I don’t think anyone’s flagged this, but David Cameron appears not to know the difference between a trade surplus (or deficit) and a budget surplus (or deficit). Here he is at the G-20 meeting.

Discussing the economy, Cameron said: "What I want to achieve, above all, is to get the right outcome for the world economy, and that means those countries like our own with big budget deficits have to move faster. Other countries with surpluses can afford to do different things."

Which countries with budget surpluses? Can anyone think of one? Of course, what the Americans (and many others) were talking about were the global imbalances - the split between those countries, like Germany and China, with large trade surpluses and those, like the USA, with large trade deficits.

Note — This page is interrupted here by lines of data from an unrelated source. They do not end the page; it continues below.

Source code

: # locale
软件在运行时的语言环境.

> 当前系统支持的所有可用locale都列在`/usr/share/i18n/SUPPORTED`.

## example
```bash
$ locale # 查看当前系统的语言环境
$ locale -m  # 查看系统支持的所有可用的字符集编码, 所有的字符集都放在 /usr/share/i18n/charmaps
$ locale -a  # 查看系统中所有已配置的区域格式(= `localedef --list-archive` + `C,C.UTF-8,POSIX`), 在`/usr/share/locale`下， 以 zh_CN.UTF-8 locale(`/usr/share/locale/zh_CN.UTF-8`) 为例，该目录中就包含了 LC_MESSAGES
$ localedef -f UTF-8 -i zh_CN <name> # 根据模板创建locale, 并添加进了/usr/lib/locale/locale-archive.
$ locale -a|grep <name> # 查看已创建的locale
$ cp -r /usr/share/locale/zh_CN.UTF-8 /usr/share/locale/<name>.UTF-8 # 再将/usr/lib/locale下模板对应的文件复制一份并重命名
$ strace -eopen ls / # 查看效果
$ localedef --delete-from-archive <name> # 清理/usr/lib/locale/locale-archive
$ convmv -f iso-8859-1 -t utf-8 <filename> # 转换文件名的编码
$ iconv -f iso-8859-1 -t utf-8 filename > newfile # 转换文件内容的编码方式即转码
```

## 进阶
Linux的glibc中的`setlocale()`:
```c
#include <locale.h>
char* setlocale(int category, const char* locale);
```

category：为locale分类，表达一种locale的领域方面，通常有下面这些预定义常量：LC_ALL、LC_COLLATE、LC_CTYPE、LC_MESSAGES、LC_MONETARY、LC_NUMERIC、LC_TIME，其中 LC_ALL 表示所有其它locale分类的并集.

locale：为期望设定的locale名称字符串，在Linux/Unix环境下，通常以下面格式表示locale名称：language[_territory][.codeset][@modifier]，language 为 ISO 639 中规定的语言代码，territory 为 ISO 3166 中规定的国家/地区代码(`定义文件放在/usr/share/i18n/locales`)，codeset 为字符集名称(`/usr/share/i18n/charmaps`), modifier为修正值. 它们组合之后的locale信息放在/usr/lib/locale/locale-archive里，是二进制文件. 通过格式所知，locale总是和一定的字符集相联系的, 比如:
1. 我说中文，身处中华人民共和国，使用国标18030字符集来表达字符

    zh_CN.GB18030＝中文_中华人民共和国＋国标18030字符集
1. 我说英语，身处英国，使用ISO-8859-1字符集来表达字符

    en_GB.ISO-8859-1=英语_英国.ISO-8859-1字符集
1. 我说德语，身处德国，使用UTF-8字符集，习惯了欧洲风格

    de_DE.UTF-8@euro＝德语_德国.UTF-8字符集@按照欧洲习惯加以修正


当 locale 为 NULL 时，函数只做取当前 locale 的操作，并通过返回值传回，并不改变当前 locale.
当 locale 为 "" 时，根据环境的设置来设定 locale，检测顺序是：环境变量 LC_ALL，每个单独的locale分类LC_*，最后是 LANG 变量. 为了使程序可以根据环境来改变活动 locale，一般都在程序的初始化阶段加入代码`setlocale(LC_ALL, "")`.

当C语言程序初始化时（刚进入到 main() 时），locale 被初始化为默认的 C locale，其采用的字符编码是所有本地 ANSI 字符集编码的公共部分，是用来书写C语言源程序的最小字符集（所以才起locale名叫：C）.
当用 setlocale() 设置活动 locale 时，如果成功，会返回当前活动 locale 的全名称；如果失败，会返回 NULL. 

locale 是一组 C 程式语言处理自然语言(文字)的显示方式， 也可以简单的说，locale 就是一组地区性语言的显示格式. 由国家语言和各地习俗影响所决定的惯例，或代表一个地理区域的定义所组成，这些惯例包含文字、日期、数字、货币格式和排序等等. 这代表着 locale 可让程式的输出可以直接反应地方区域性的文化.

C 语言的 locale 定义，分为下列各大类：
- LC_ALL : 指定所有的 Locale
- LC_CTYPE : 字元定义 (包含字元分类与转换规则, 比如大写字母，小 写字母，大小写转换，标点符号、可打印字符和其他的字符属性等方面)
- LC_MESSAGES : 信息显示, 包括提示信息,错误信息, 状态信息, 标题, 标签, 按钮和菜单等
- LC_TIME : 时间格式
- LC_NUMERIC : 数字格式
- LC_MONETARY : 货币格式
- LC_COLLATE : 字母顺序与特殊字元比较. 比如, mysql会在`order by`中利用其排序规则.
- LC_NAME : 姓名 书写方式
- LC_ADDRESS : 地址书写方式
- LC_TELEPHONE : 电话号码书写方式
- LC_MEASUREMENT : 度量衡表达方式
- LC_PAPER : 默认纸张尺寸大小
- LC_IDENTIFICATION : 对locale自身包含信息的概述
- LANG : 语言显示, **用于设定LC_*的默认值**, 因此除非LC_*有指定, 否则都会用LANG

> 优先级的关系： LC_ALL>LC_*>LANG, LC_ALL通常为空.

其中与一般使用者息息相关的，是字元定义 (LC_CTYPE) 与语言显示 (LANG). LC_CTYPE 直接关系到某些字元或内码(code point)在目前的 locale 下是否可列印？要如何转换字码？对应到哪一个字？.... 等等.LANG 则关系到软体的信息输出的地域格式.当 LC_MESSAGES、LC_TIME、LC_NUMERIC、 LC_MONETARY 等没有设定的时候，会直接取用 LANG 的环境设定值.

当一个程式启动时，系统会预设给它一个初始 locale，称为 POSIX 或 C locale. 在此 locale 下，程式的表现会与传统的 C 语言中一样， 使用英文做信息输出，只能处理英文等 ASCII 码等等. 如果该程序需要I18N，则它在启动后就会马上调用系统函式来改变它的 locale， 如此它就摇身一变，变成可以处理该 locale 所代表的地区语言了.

By definition, everybody can’t have a trade surplus, so if the deficit countries have to reduce their trade deficits without corresponding action on the part of the surplus countries, the adjustment is a net reduction in aggregate demand and a further fall in world GDP. Deficit states have to reduce their standards of living, exporters get to throw people out of work. (I wrote a more worked version of this elsewhere.)

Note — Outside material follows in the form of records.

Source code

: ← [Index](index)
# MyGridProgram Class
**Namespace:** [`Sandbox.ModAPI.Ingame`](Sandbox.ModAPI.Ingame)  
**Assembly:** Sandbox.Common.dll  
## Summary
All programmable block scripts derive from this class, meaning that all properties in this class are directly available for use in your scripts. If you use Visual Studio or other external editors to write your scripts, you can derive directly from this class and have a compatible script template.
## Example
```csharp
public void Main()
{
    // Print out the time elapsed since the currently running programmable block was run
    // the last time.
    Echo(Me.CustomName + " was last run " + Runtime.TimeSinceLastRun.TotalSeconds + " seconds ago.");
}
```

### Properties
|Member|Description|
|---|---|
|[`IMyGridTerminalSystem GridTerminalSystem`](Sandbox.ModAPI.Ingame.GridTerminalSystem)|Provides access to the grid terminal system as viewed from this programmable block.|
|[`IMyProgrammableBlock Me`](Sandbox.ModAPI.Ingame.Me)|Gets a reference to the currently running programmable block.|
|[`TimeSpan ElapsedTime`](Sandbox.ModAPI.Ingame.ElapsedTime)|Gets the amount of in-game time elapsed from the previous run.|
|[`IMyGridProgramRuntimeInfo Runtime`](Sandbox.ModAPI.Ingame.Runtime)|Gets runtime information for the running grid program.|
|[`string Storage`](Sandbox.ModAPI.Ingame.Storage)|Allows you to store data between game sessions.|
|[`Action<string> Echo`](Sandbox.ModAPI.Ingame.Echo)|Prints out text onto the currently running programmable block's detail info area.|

What Obama was after was moves by the surplus states to reduce their trade surpluses, and enjoy their money - whether by adjusting the renminbi-dollar exchange rate, by letting wages rise internally, or by investing in the deficit countries in the European Union.

Not only did the summit not attain this - in fact, it succeeded in producing a communiqué that suggested simultaneous reflation and deflation - but the prime minister didn’t even realise what they were talking about, and nobody seems to have briefed him back on track. This should be shocking.